▶ **What to produce**: For this exercise, reproduce the records exactly as they stand and do not carry any images over.

▶ **Data shown**:
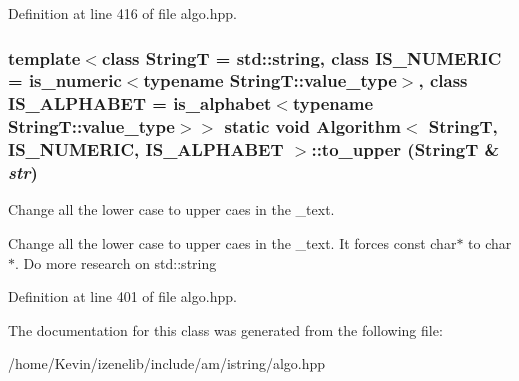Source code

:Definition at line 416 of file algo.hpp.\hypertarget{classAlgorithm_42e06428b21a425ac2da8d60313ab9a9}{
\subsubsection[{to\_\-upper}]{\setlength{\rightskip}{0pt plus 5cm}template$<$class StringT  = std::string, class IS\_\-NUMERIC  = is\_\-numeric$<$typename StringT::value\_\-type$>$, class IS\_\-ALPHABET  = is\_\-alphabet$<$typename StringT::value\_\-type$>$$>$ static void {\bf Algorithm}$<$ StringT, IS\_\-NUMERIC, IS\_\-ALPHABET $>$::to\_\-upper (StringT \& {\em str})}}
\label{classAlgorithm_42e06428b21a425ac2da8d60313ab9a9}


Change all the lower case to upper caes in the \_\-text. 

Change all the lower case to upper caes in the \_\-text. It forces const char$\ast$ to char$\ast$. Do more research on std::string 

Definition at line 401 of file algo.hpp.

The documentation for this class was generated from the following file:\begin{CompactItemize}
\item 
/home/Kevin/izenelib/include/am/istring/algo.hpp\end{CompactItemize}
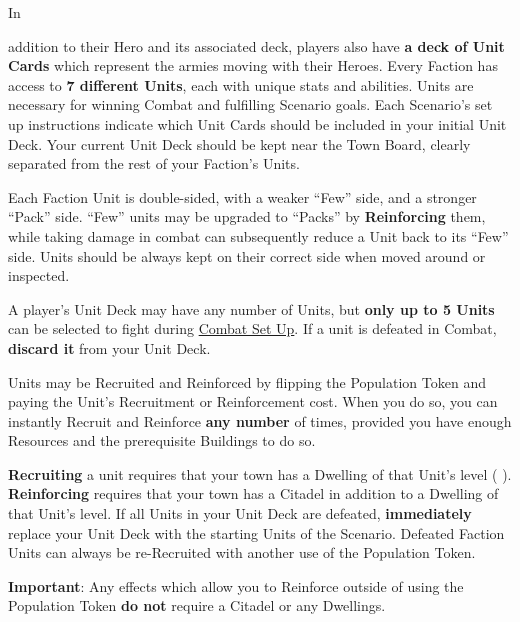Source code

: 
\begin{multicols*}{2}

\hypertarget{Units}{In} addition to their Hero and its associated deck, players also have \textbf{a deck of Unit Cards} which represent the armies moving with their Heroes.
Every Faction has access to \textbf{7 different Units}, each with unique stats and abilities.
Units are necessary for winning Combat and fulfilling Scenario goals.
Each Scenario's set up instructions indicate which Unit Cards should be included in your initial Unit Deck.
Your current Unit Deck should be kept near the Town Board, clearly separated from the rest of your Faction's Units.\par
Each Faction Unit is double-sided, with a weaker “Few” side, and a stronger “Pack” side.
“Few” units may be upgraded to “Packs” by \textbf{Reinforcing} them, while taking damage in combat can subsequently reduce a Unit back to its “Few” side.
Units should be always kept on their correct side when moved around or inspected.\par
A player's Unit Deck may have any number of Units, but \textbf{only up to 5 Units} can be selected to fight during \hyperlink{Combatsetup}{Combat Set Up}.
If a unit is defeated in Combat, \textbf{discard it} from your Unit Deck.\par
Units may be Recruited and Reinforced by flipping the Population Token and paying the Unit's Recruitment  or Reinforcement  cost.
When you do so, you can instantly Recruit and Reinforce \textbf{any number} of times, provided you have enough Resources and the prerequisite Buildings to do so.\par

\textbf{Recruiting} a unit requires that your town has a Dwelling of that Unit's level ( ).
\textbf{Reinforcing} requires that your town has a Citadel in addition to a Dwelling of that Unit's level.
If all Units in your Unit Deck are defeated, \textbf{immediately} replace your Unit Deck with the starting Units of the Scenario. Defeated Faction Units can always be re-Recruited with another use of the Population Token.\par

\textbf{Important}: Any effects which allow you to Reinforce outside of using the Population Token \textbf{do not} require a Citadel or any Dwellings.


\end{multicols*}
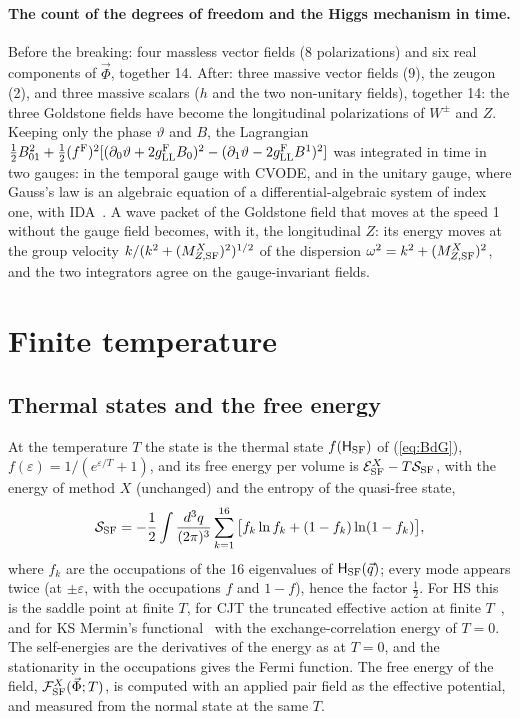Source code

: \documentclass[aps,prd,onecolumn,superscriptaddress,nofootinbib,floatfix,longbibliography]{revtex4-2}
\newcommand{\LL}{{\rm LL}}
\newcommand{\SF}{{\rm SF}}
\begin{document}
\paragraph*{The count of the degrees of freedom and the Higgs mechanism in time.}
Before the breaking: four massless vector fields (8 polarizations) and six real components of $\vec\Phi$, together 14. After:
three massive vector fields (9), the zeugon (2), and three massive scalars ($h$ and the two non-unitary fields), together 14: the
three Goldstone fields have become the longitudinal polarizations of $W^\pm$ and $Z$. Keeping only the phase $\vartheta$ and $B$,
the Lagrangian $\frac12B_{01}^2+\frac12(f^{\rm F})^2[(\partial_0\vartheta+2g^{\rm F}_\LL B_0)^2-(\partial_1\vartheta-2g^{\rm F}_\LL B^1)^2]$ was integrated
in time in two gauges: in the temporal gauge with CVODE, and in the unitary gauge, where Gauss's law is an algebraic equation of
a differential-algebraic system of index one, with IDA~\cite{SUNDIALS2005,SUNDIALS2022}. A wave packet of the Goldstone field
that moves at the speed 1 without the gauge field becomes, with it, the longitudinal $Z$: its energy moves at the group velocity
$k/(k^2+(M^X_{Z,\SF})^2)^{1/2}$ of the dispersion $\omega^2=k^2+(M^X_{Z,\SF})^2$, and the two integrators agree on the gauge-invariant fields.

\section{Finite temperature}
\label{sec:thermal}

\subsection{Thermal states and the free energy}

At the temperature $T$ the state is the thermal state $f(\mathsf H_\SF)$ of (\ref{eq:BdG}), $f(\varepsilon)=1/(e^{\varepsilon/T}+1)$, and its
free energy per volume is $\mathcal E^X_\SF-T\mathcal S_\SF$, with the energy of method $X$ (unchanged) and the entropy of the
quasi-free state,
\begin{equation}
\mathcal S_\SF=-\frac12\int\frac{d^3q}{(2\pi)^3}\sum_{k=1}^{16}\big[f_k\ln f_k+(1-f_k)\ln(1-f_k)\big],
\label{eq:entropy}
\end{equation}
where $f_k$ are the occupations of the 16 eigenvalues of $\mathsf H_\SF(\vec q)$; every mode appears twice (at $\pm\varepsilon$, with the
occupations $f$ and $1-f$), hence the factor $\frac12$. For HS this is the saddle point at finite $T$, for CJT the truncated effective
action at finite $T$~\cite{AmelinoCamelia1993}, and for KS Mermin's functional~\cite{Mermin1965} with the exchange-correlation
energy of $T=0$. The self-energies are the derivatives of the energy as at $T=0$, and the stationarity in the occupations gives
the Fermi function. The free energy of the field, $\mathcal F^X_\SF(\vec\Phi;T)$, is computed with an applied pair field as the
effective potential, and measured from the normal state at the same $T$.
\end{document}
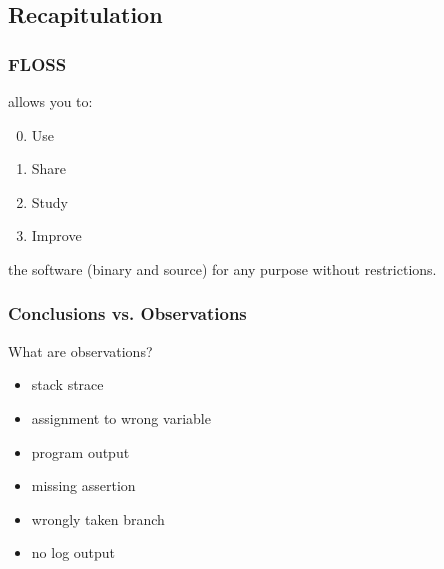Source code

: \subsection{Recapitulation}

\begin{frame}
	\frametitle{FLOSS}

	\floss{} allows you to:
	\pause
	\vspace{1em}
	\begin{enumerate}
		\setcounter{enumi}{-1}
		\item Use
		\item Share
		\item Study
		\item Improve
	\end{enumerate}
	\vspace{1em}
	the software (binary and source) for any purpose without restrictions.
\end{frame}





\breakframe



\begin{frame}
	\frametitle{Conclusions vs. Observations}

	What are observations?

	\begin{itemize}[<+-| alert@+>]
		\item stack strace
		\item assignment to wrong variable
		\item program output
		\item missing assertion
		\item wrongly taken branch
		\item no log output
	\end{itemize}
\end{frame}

▶ **Solution for this exercise**:
Source code

:Definition at line 416 of file algo.hpp.\hypertarget{classAlgorithm_42e06428b21a425ac2da8d60313ab9a9}{
\subsubsection[{to\_\-upper}]{\setlength{\rightskip}{0pt plus 5cm}template$<$class StringT  = std::string, class IS\_\-NUMERIC  = is\_\-numeric$<$typename StringT::value\_\-type$>$, class IS\_\-ALPHABET  = is\_\-alphabet$<$typename StringT::value\_\-type$>$$>$ static void {\bf Algorithm}$<$ StringT, IS\_\-NUMERIC, IS\_\-ALPHABET $>$::to\_\-upper (StringT \& {\em str})}}
\label{classAlgorithm_42e06428b21a425ac2da8d60313ab9a9}


Change all the lower case to upper caes in the \_\-text. 

Change all the lower case to upper caes in the \_\-text. It forces const char$\ast$ to char$\ast$. Do more research on std::string 

Definition at line 401 of file algo.hpp.

The documentation for this class was generated from the following file:\begin{CompactItemize}
\item 
/home/Kevin/izenelib/include/am/istring/algo.hpp\end{CompactItemize}
Source code

: 
\begin{multicols*}{2}

\hypertarget{Units}{In} addition to their Hero and its associated deck, players also have \textbf{a deck of Unit Cards} which represent the armies moving with their Heroes.
Every Faction has access to \textbf{7 different Units}, each with unique stats and abilities.
Units are necessary for winning Combat and fulfilling Scenario goals.
Each Scenario's set up instructions indicate which Unit Cards should be included in your initial Unit Deck.
Your current Unit Deck should be kept near the Town Board, clearly separated from the rest of your Faction's Units.\par
Each Faction Unit is double-sided, with a weaker “Few” side, and a stronger “Pack” side.
“Few” units may be upgraded to “Packs” by \textbf{Reinforcing} them, while taking damage in combat can subsequently reduce a Unit back to its “Few” side.
Units should be always kept on their correct side when moved around or inspected.\par
A player's Unit Deck may have any number of Units, but \textbf{only up to 5 Units} can be selected to fight during \hyperlink{Combatsetup}{Combat Set Up}.
If a unit is defeated in Combat, \textbf{discard it} from your Unit Deck.\par
Units may be Recruited and Reinforced by flipping the Population Token and paying the Unit's Recruitment  or Reinforcement  cost.
When you do so, you can instantly Recruit and Reinforce \textbf{any number} of times, provided you have enough Resources and the prerequisite Buildings to do so.\par

\textbf{Recruiting} a unit requires that your town has a Dwelling of that Unit's level ( ).
\textbf{Reinforcing} requires that your town has a Citadel in addition to a Dwelling of that Unit's level.
If all Units in your Unit Deck are defeated, \textbf{immediately} replace your Unit Deck with the starting Units of the Scenario. Defeated Faction Units can always be re-Recruited with another use of the Population Token.\par

\textbf{Important}: Any effects which allow you to Reinforce outside of using the Population Token \textbf{do not} require a Citadel or any Dwellings.


\end{multicols*}
Source code

: \documentclass[aps,prd,onecolumn,superscriptaddress,nofootinbib,floatfix,longbibliography]{revtex4-2}
\newcommand{\LL}{{\rm LL}}
\newcommand{\SF}{{\rm SF}}
\begin{document}
\paragraph*{The count of the degrees of freedom and the Higgs mechanism in time.}
Before the breaking: four massless vector fields (8 polarizations) and six real components of $\vec\Phi$, together 14. After:
three massive vector fields (9), the zeugon (2), and three massive scalars ($h$ and the two non-unitary fields), together 14: the
three Goldstone fields have become the longitudinal polarizations of $W^\pm$ and $Z$. Keeping only the phase $\vartheta$ and $B$,
the Lagrangian $\frac12B_{01}^2+\frac12(f^{\rm F})^2[(\partial_0\vartheta+2g^{\rm F}_\LL B_0)^2-(\partial_1\vartheta-2g^{\rm F}_\LL B^1)^2]$ was integrated
in time in two gauges: in the temporal gauge with CVODE, and in the unitary gauge, where Gauss's law is an algebraic equation of
a differential-algebraic system of index one, with IDA~\cite{SUNDIALS2005,SUNDIALS2022}. A wave packet of the Goldstone field
that moves at the speed 1 without the gauge field becomes, with it, the longitudinal $Z$: its energy moves at the group velocity
$k/(k^2+(M^X_{Z,\SF})^2)^{1/2}$ of the dispersion $\omega^2=k^2+(M^X_{Z,\SF})^2$, and the two integrators agree on the gauge-invariant fields.

\section{Finite temperature}
\label{sec:thermal}

\subsection{Thermal states and the free energy}

At the temperature $T$ the state is the thermal state $f(\mathsf H_\SF)$ of (\ref{eq:BdG}), $f(\varepsilon)=1/(e^{\varepsilon/T}+1)$, and its
free energy per volume is $\mathcal E^X_\SF-T\mathcal S_\SF$, with the energy of method $X$ (unchanged) and the entropy of the
quasi-free state,
\begin{equation}
\mathcal S_\SF=-\frac12\int\frac{d^3q}{(2\pi)^3}\sum_{k=1}^{16}\big[f_k\ln f_k+(1-f_k)\ln(1-f_k)\big],
\label{eq:entropy}
\end{equation}
where $f_k$ are the occupations of the 16 eigenvalues of $\mathsf H_\SF(\vec q)$; every mode appears twice (at $\pm\varepsilon$, with the
occupations $f$ and $1-f$), hence the factor $\frac12$. For HS this is the saddle point at finite $T$, for CJT the truncated effective
action at finite $T$~\cite{AmelinoCamelia1993}, and for KS Mermin's functional~\cite{Mermin1965} with the exchange-correlation
energy of $T=0$. The self-energies are the derivatives of the energy as at $T=0$, and the stationarity in the occupations gives
the Fermi function. The free energy of the field, $\mathcal F^X_\SF(\vec\Phi;T)$, is computed with an applied pair field as the
effective potential, and measured from the normal state at the same $T$.
\end{document}
Source code

: \subsection{Recapitulation}

\begin{frame}
	\frametitle{FLOSS}

	\floss{} allows you to:
	\pause
	\vspace{1em}
	\begin{enumerate}
		\setcounter{enumi}{-1}
		\item Use
		\item Share
		\item Study
		\item Improve
	\end{enumerate}
	\vspace{1em}
	the software (binary and source) for any purpose without restrictions.
\end{frame}





\breakframe



\begin{frame}
	\frametitle{Conclusions vs. Observations}

	What are observations?

	\begin{itemize}[<+-| alert@+>]
		\item stack strace
		\item assignment to wrong variable
		\item program output
		\item missing assertion
		\item wrongly taken branch
		\item no log output
	\end{itemize}
\end{frame}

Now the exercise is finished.